• **Material provided**
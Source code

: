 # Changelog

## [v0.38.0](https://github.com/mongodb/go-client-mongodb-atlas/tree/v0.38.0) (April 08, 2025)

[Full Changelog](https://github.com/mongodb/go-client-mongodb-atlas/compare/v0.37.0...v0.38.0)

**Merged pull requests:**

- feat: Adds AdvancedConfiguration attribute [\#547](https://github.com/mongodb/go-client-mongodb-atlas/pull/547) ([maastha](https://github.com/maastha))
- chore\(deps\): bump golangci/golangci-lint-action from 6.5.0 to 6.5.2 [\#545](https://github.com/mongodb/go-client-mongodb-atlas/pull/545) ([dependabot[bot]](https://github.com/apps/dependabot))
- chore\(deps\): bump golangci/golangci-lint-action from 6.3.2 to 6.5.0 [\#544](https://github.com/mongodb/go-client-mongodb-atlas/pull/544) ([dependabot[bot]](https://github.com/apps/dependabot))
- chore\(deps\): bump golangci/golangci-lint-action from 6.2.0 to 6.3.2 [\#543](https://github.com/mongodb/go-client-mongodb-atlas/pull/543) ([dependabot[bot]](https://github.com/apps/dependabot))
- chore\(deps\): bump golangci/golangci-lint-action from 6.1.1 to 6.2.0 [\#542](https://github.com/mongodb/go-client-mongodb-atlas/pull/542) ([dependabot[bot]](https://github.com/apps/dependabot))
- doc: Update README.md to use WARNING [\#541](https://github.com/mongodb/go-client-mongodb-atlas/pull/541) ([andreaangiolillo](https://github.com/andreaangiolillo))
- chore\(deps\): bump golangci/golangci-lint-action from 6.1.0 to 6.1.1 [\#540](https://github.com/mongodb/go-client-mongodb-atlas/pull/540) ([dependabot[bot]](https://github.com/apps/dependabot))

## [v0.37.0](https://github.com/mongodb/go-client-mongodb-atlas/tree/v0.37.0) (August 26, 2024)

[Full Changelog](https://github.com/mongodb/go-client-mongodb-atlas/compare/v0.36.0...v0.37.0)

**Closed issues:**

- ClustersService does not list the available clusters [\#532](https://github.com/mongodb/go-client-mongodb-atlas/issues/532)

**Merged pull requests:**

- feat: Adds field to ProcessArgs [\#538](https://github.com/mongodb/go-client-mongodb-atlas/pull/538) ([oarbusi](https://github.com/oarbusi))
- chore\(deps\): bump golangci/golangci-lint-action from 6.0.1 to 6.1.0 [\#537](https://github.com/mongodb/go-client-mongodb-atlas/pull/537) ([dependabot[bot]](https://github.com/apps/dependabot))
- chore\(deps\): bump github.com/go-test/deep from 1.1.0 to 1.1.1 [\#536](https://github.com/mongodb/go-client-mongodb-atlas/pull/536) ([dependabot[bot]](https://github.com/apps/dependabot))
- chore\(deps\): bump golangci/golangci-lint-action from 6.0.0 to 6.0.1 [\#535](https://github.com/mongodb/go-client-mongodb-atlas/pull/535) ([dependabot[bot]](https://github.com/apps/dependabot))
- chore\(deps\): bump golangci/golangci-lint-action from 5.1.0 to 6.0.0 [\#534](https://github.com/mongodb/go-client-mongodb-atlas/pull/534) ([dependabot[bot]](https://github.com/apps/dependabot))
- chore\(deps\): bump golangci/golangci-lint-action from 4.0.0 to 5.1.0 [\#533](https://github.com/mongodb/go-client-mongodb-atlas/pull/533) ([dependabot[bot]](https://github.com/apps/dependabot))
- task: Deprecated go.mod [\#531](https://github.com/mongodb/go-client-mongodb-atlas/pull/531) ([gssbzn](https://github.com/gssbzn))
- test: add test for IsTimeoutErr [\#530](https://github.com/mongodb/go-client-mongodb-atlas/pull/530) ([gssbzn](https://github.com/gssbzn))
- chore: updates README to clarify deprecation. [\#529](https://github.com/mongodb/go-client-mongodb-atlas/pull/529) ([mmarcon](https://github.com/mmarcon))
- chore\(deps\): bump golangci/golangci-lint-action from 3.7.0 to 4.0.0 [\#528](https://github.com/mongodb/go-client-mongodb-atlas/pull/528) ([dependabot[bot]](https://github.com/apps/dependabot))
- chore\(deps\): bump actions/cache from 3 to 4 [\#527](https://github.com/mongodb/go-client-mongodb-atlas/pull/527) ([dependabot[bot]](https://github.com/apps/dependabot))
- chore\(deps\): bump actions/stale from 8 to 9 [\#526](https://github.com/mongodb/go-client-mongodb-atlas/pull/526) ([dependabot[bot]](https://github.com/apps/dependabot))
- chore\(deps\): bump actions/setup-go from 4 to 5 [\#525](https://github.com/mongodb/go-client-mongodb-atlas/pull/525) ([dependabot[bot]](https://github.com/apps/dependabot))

• **Exercise goal**
Set down the line that contains "- test: add" exactly. Do the same for each later line of the data, through the end, and add nothing.

• **Output of the task**
- test: add test for IsTimeoutErr [\#530](https://github.com/mongodb/go-client-mongodb-atlas/pull/530) ([gssbzn](https://github.com/gssbzn))
- chore: updates README to clarify deprecation. [\#529](https://github.com/mongodb/go-client-mongodb-atlas/pull/529) ([mmarcon](https://github.com/mmarcon))
- chore\(deps\): bump golangci/golangci-lint-action from 3.7.0 to 4.0.0 [\#528](https://github.com/mongodb/go-client-mongodb-atlas/pull/528) ([dependabot[bot]](https://github.com/apps/dependabot))
- chore\(deps\): bump actions/cache from 3 to 4 [\#527](https://github.com/mongodb/go-client-mongodb-atlas/pull/527) ([dependabot[bot]](https://github.com/apps/dependabot))
- chore\(deps\): bump actions/stale from 8 to 9 [\#526](https://github.com/mongodb/go-client-mongodb-atlas/pull/526) ([dependabot[bot]](https://github.com/apps/dependabot))
- chore\(deps\): bump actions/setup-go from 4 to 5 [\#525](https://github.com/mongodb/go-client-mongodb-atlas/pull/525) ([dependabot[bot]](https://github.com/apps/dependabot))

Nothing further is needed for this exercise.